■ The task
Range to copy from the entries below: the line containing "- 📫 Reach him" through the line containing "- require higher python version?", inclusive. Retype only those lines, exactly, without any images.

■ Listed records
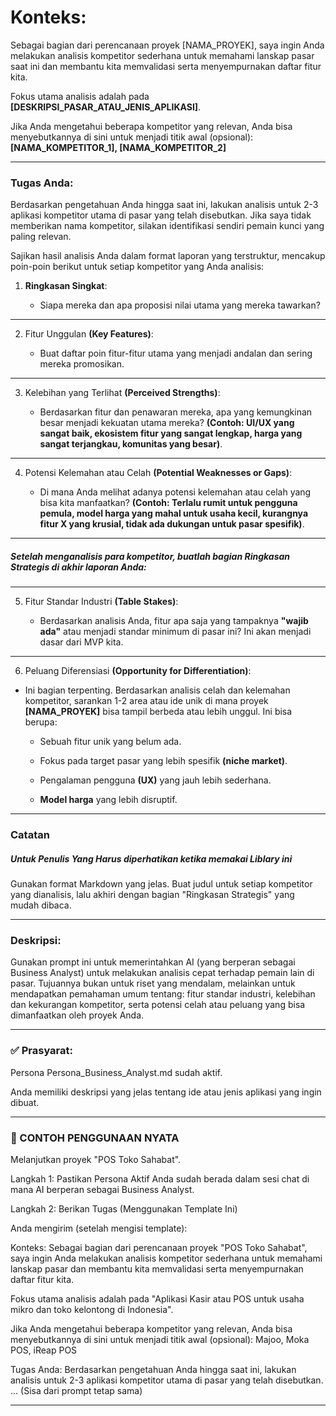 # Konteks:
Sebagai bagian dari perencanaan proyek [NAMA_PROYEK], saya ingin Anda melakukan analisis kompetitor sederhana untuk memahami lanskap pasar saat ini dan membantu kita memvalidasi serta menyempurnakan daftar fitur kita.

Fokus utama analisis adalah pada 
**[DESKRIPSI_PASAR_ATAU_JENIS_APLIKASI]**.

Jika Anda mengetahui beberapa kompetitor yang relevan, Anda bisa menyebutkannya di sini untuk menjadi titik awal (opsional):
**[NAMA_KOMPETITOR_1], [NAMA_KOMPETITOR_2]**

---
### Tugas Anda:
Berdasarkan pengetahuan Anda hingga saat ini, lakukan analisis untuk 2-3 aplikasi kompetitor utama di pasar yang telah disebutkan. Jika saya tidak memberikan nama kompetitor, silakan identifikasi sendiri pemain kunci yang paling relevan.

Sajikan hasil analisis Anda dalam format laporan yang terstruktur, mencakup poin-poin berikut untuk setiap kompetitor yang Anda analisis:


1. **Ringkasan Singkat**:

    - Siapa mereka dan apa proposisi nilai utama yang mereka tawarkan?

---
2. Fitur Unggulan **(Key Features)**:

    - Buat daftar poin fitur-fitur utama yang menjadi andalan dan sering mereka promosikan.

---
3. Kelebihan yang Terlihat **(Perceived Strengths)**:

    - Berdasarkan fitur dan penawaran mereka, apa yang kemungkinan besar menjadi kekuatan utama mereka? **(Contoh: UI/UX yang sangat baik, ekosistem fitur yang sangat lengkap, harga yang sangat terjangkau, komunitas yang besar)**.

---
4. Potensi Kelemahan atau Celah **(Potential Weaknesses or Gaps)**:

    - Di mana Anda melihat adanya potensi kelemahan atau celah yang bisa kita manfaatkan? **(Contoh: Terlalu rumit untuk pengguna pemula, model harga yang mahal untuk usaha kecil, kurangnya fitur X yang krusial, tidak ada dukungan untuk pasar spesifik)**.

---
##### Setelah menganalisis para kompetitor, buatlah bagian Ringkasan Strategis di akhir laporan Anda:

---
5. Fitur Standar Industri **(Table Stakes)**:

    - Berdasarkan analisis Anda, fitur apa saja yang tampaknya **"wajib ada"** atau menjadi standar minimum di pasar ini? Ini akan menjadi dasar dari MVP kita.

---
6. Peluang Diferensiasi **(Opportunity for Differentiation)**:

- Ini bagian terpenting. Berdasarkan analisis celah dan kelemahan kompetitor, sarankan 1-2 area atau ide unik di mana proyek **[NAMA_PROYEK]** bisa tampil berbeda atau lebih unggul. Ini bisa berupa:

    - Sebuah fitur unik yang belum ada.

    - Fokus pada target pasar yang lebih spesifik **(niche market)**.

    - Pengalaman pengguna **(UX)** yang jauh lebih sederhana.

    - **Model harga** yang lebih disruptif.

---
### Catatan
##### Untuk Penulis Yang Harus diperhatikan ketika memakai Liblary ini
Gunakan format Markdown yang jelas. Buat judul untuk setiap kompetitor yang dianalisis, lalu akhiri dengan bagian "Ringkasan Strategis" yang mudah dibaca.

---
### Deskripsi:
Gunakan prompt ini untuk memerintahkan AI (yang berperan sebagai Business Analyst) untuk melakukan analisis cepat terhadap pemain lain di pasar. Tujuannya bukan untuk riset yang mendalam, melainkan untuk mendapatkan pemahaman umum tentang: fitur standar industri, kelebihan dan kekurangan kompetitor, serta potensi celah atau peluang yang bisa dimanfaatkan oleh proyek Anda.

---
### ✅ Prasyarat:
Persona Persona_Business_Analyst.md sudah aktif.

Anda memiliki deskripsi yang jelas tentang ide atau jenis aplikasi yang ingin dibuat.

---
### 🚀 CONTOH PENGGUNAAN NYATA
Melanjutkan proyek "POS Toko Sahabat".

Langkah 1: Pastikan Persona Aktif
Anda sudah berada dalam sesi chat di mana AI berperan sebagai Business Analyst.

Langkah 2: Berikan Tugas (Menggunakan Template Ini)

Anda mengirim (setelah mengisi template):

Konteks:
Sebagai bagian dari perencanaan proyek "POS Toko Sahabat", saya ingin Anda melakukan analisis kompetitor sederhana untuk memahami lanskap pasar dan membantu kita memvalidasi serta menyempurnakan daftar fitur kita.

Fokus utama analisis adalah pada "Aplikasi Kasir atau POS untuk usaha mikro dan toko kelontong di Indonesia".

Jika Anda mengetahui beberapa kompetitor yang relevan, Anda bisa menyebutkannya di sini untuk menjadi titik awal (opsional):
Majoo, Moka POS, iReap POS

Tugas Anda:
Berdasarkan pengetahuan Anda hingga saat ini, lakukan analisis untuk 2-3 aplikasi kompetitor utama di pasar yang telah disebutkan.
...
(Sisa dari prompt tetap sama)

---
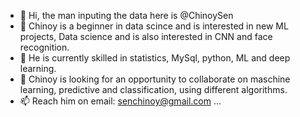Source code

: - 👋 Hi, the man inputing the data here is @ChinoySen
- 👀 Chinoy is a beginner in data scince and is interested in new ML projects, Data science and is also interested in CNN and face recognition.
- 🌱 He is currently skilled in  statistics, MySql, python, ML and deep learning.
- 💞️ Chinoy is looking for an opportunity to collaborate on maschine learning, predictive and classification, using different algorithms.
- 📫 Reach him on email: senchinoy@gmail.com  ...


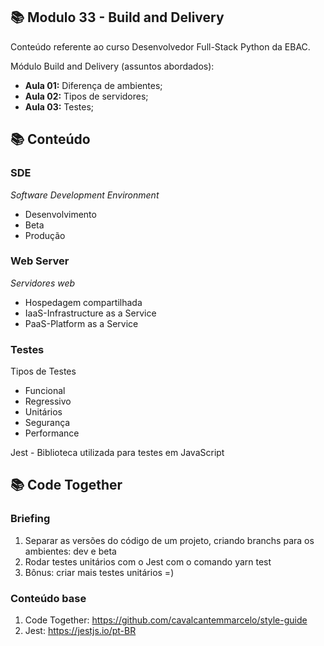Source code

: ## 📚 Modulo 33 - Build and Delivery
Conteúdo referente ao curso Desenvolvedor Full-Stack Python da EBAC.

Módulo Build and Delivery (assuntos abordados):
- **Aula 01:** Diferença de ambientes;
- **Aula 02:** Tipos de servidores;
- **Aula 03:** Testes;


## 📚 Conteúdo
### SDE
*Software Development Environment*
- Desenvolvimento
- Beta
- Produção

### Web Server
*Servidores web*
- Hospedagem compartilhada
- IaaS-Infrastructure as a Service
- PaaS-Platform as a Service

### Testes
Tipos de Testes
- Funcional
- Regressivo
- Unitários
- Segurança
- Performance

Jest - Biblioteca utilizada para testes  em JavaScript

## 📚 Code Together

### Briefing
1. Separar as versões do código de um projeto, criando branchs para os
ambientes: dev e beta
2. Rodar testes unitários com o Jest com o comando yarn test
3. Bônus: criar mais testes unitários =)

### Conteúdo base
1. Code Together: https://github.com/cavalcantemmarcelo/style-guide
2. Jest: https://jestjs.io/pt-BR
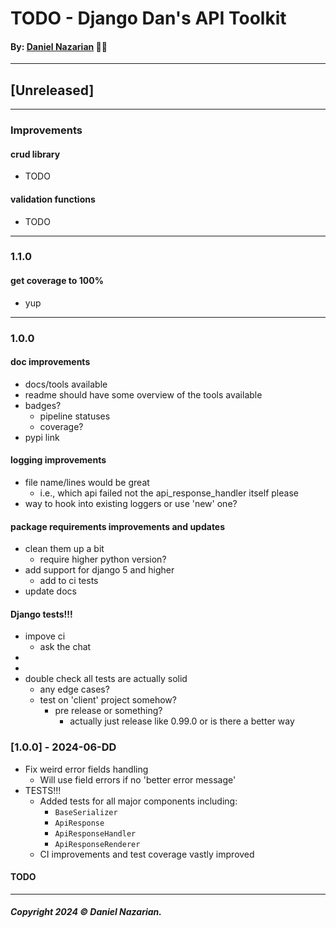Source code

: # TODO - Django Dan's API Toolkit
#### By: [Daniel Nazarian](https://danielnazarian) 🐧👹

-------------------------------------------------------
## [Unreleased]
----
### Improvements

#### crud library
- TODO


#### validation functions
- TODO


-----
### 1.1.0



#### get coverage to 100%
- yup



-----
### 1.0.0



#### doc improvements
- docs/tools available
- readme should have some overview of the tools available
- badges?
    - pipeline statuses
    - coverage?
- pypi link



#### logging improvements
- file name/lines would be great
    - i.e., which api failed not the api_response_handler itself please
- way to hook into existing loggers or use 'new' one?



#### package requirements improvements and updates
- clean them up a bit
    - require higher python version?
- add support for django 5 and higher
    - add to ci tests
- update docs




#### Django tests!!!
- impove ci
    - ask the chat
-
-
- double check all tests are actually solid
    - any edge cases?
    - test on 'client' project somehow?
        - pre release or something?
            - actually just release like 0.99.0 or is there a better way




### [1.0.0] - 2024-06-DD
- Fix weird error fields handling
    - Will use field errors if no 'better error message'
- TESTS!!!
    - Added tests for all major components including:
        - `BaseSerializer`
        - `ApiResponse`
        - `ApiResponseHandler`
        - `ApiResponseRenderer`
    - CI improvements and test coverage vastly improved
#### TODO

-------------------------------------------------------

##### Copyright 2024 © Daniel Nazarian.
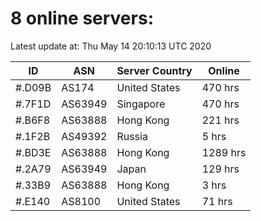 # 8 online servers:

Latest update at: Thu May 14 20:10:13 UTC 2020

| ID | ASN | Server Country | Online |
| -- | --- | -------------- | ------ |
| #.D09B | AS174 | United States | 470 hrs |
| #.7F1D | AS63949 | Singapore | 470 hrs |
| #.B6F8 | AS63888 | Hong Kong | 221 hrs |
| #.1F2B | AS49392 | Russia | 5 hrs |
| #.BD3E | AS63888 | Hong Kong | 1289 hrs |
| #.2A79 | AS63949 | Japan | 129 hrs |
| #.33B9 | AS63888 | Hong Kong | 3 hrs |
| #.E140 | AS8100 | United States | 71 hrs |

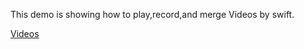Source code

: This demo is showing how to play,record,and merge Videos by swift.

[Videos](https://www.raywenderlich.com/5135-how-to-play-record-and-merge-videos-in-ios-and-swift)

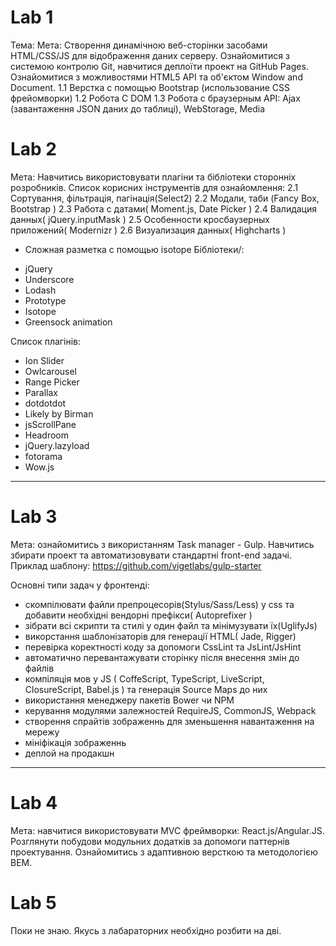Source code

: 


# Lab 1

Тема: 
Мета: Створення динамічною веб-сторінки засобами HTML/CSS/JS для відображення даних серверу. Ознайомитися з системою контролю Git, навчитися деплоїти проект на GitHub Pages. Ознайомитися з можливостями HTML5 API та об'єктом Window and Document.
1.1 Верстка с помощью Bootstrap (использование CSS фрейомворки)
1.2 Робота С DOM
1.3 Робота с браузерным API: Ajax (завантаження JSON даних до таблиці), WebStorage, Media

# Lab 2

Мета: Навчитись використовувати плагіни та бібліотеки сторонніх розробників.
Список корисних інструментів для ознайомлення: 
2.1 Сортування, фільтрація, пагінація(Select2)
2.2 Модали, таби (Fancy Box, Bootstrap )
2.3 Работа с датами( Moment.js, Date Picker )
2.4 Валидация данных( jQuery.inputMask )
2.5 Особенности кросбаузерных приложений( Modernizr )
2.6 Визуализация  данных( Highcharts )

* Сложная разметка с помощью isotope
Бібліотеки/:

- jQuery
- Underscore
- Lodash
- Prototype
- Isotope
- Greensock animation

Список плагінів: 
- Ion Slider 
- Owlcarousel
- Range Picker
- Parallax
- dotdotdot
- Likely by Birman
- jsScrollPane
- Headroom
- jQuery.lazyload
- fotorama
- Wow.js 


***
# Lab 3

Мета: ознайомитись з використанням Task manager - Gulp. Навчитись збирати проект та автоматизовувати стандартні front-end задачі. Приклад шаблону: https://github.com/vigetlabs/gulp-starter

Основні типи задач у фронтенді:
- скомпілювати файли препроцесорів(Stylus/Sass/Less) у css та добавити необхідні вендорні префікси( Autoprefixer )
- зібрати всі скрипти та стилі у один файл та мінімузувати їх(UglifyJs)
- викорстання шаблонізаторів для генерації HTML( Jade, Rigger)
- перевірка коректності коду за допомоги CssLint та JsLint/JsHint
- автоматично перевантажувати сторінку після внесення змін до файлів
- компіляція мов у JS ( CoffeScript, TypeScript, LiveScript, ClosureScript, Babel.js ) та генерація Source Maps до них
- використання менеджеру пакетів Bower чи NPM
- керування модулями залежностей RequireJS, CommonJS, Webpack
- створення спрайтів зображеннь для зменьшення навантаження на мережу
- мініфікація зображеннь
- деплой на продакшн

***
# Lab 4
Мета: навчитися використовувати MVC фреймворки: React.js/Angular.JS. Розглянути побудови модульних додатків за допомоги паттернів проектування. Ознайомитись з адаптивною версткою та методологією BEM.

# Lab 5
Поки не знаю. Якусь з лабараторних необхідно розбити на дві. 
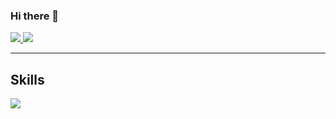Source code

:### Hi there 👋

<a href="https://www.twitter.com/gelbphoenix" target="_blank" rel="noreferrer noopener">
  <img src="https://img.shields.io/twitter/follow/gelbphoenix?logo=twitter&style=for-the-badge&color=0891b2&labelColor=1c1917"/>
</a>

<a href="https://mastodon.social/@gelbphoenix" target="_blank" rel="noreferrer noopener">
  <img src="https://img.shields.io/mastodon/follow/110129656501685841?style=for-the-badge&logo=mastodon&labelColor=1c1917&color=6364ff" />
</a>

-----------------------------------------------

## Skills
<img src="https://skillicons.dev/icons?i=js,html,css,nodejs,react,remix,github,linux,vscode" />
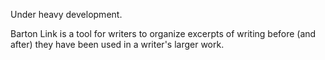 Under heavy development.

Barton Link is a tool for writers to organize excerpts of writing before (and after) they have been used in a writer's larger work.
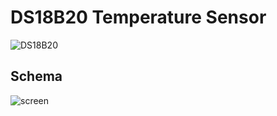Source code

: # DS18B20 Temperature Sensor

![DS18B20](https://raw.githubusercontent.com/infusion/Fritzing/master/DS18B20%20Temperature/DS18B20.jpg)

Schema
---

![screen](https://raw.githubusercontent.com/infusion/Fritzing/master/DS18B20%20Temperature/screen.png)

■ Finished task
- 📫 Reach him on email: senchinoy@gmail.com  ...


Source code

: ## 📚 Modulo 33 - Build and Delivery
Conteúdo referente ao curso Desenvolvedor Full-Stack Python da EBAC.

Módulo Build and Delivery (assuntos abordados):
- **Aula 01:** Diferença de ambientes;
- **Aula 02:** Tipos de servidores;
- **Aula 03:** Testes;


## 📚 Conteúdo
### SDE
*Software Development Environment*
- Desenvolvimento
- Beta
- Produção

### Web Server
*Servidores web*
- Hospedagem compartilhada
- IaaS-Infrastructure as a Service
- PaaS-Platform as a Service

### Testes
Tipos de Testes
- Funcional
- Regressivo
- Unitários
- Segurança
- Performance

Jest - Biblioteca utilizada para testes  em JavaScript

## 📚 Code Together

### Briefing
1. Separar as versões do código de um projeto, criando branchs para os
ambientes: dev e beta
2. Rodar testes unitários com o Jest com o comando yarn test
3. Bônus: criar mais testes unitários =)

### Conteúdo base
1. Code Together: https://github.com/cavalcantemmarcelo/style-guide
2. Jest: https://jestjs.io/pt-BR
Source code

: # TODO - Django Dan's API Toolkit
#### By: [Daniel Nazarian](https://danielnazarian) 🐧👹

-------------------------------------------------------
## [Unreleased]
----
### Improvements

#### crud library
- TODO


#### validation functions
- TODO


-----
### 1.1.0



#### get coverage to 100%
- yup



-----
### 1.0.0



#### doc improvements
- docs/tools available
- readme should have some overview of the tools available
- badges?
    - pipeline statuses
    - coverage?
- pypi link



#### logging improvements
- file name/lines would be great
    - i.e., which api failed not the api_response_handler itself please
- way to hook into existing loggers or use 'new' one?



#### package requirements improvements and updates
- clean them up a bit
    - require higher python version?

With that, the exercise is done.